→ Your objective:
Every record is to be copied unchanged, except that its pictures are removed.

Stored data:
□ □ □ □ □

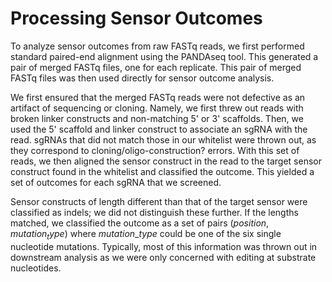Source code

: # Processing Sensor Outcomes

To analyze sensor outcomes from raw FASTq reads, we first performed
standard paired-end alignment using the PANDAseq tool. This generated
a pair of merged FASTq files, one for each replicate. This pair of
merged FASTq files was then used directly for sensor outcome analysis.

We first ensured that the merged FASTq reads were not defective as an
artifact of sequencing or cloning. Namely, we first threw out reads
with broken linker constructs and non-matching 5' or 3'
scaffolds. Then, we used the 5' scaffold and linker construct to
associate an sgRNA with the read. sgRNAs that did not match those in
our whitelist were thrown out, as they correspond to
cloning/oligo-construction? errors. With this set of reads, we then
aligned the sensor construct in the read to the target sensor
construct found in the whitelist and classified the outcome. This
yielded a set of outcomes for each sgRNA that we screened.

Sensor constructs of length different than that of the target sensor
were classified as indels; we did not distinguish these further. If
the lengths matched, we classified the outcome as a set of pairs
$(position, mutation_type)$ where $mutation\_type$ could be one of the
six single nucleotide mutations. Typically, most of this information
was thrown out in downstream analysis as we were only concerned with
editing at substrate nucleotides.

□ □ □ □ □

→ Solution to this exercise:
Source code

: # Processing Sensor Outcomes

To analyze sensor outcomes from raw FASTq reads, we first performed
standard paired-end alignment using the PANDAseq tool. This generated
a pair of merged FASTq files, one for each replicate. This pair of
merged FASTq files was then used directly for sensor outcome analysis.

We first ensured that the merged FASTq reads were not defective as an
artifact of sequencing or cloning. Namely, we first threw out reads
with broken linker constructs and non-matching 5' or 3'
scaffolds. Then, we used the 5' scaffold and linker construct to
associate an sgRNA with the read. sgRNAs that did not match those in
our whitelist were thrown out, as they correspond to
cloning/oligo-construction? errors. With this set of reads, we then
aligned the sensor construct in the read to the target sensor
construct found in the whitelist and classified the outcome. This
yielded a set of outcomes for each sgRNA that we screened.

Sensor constructs of length different than that of the target sensor
were classified as indels; we did not distinguish these further. If
the lengths matched, we classified the outcome as a set of pairs
$(position, mutation_type)$ where $mutation\_type$ could be one of the
six single nucleotide mutations. Typically, most of this information
was thrown out in downstream analysis as we were only concerned with
editing at substrate nucleotides.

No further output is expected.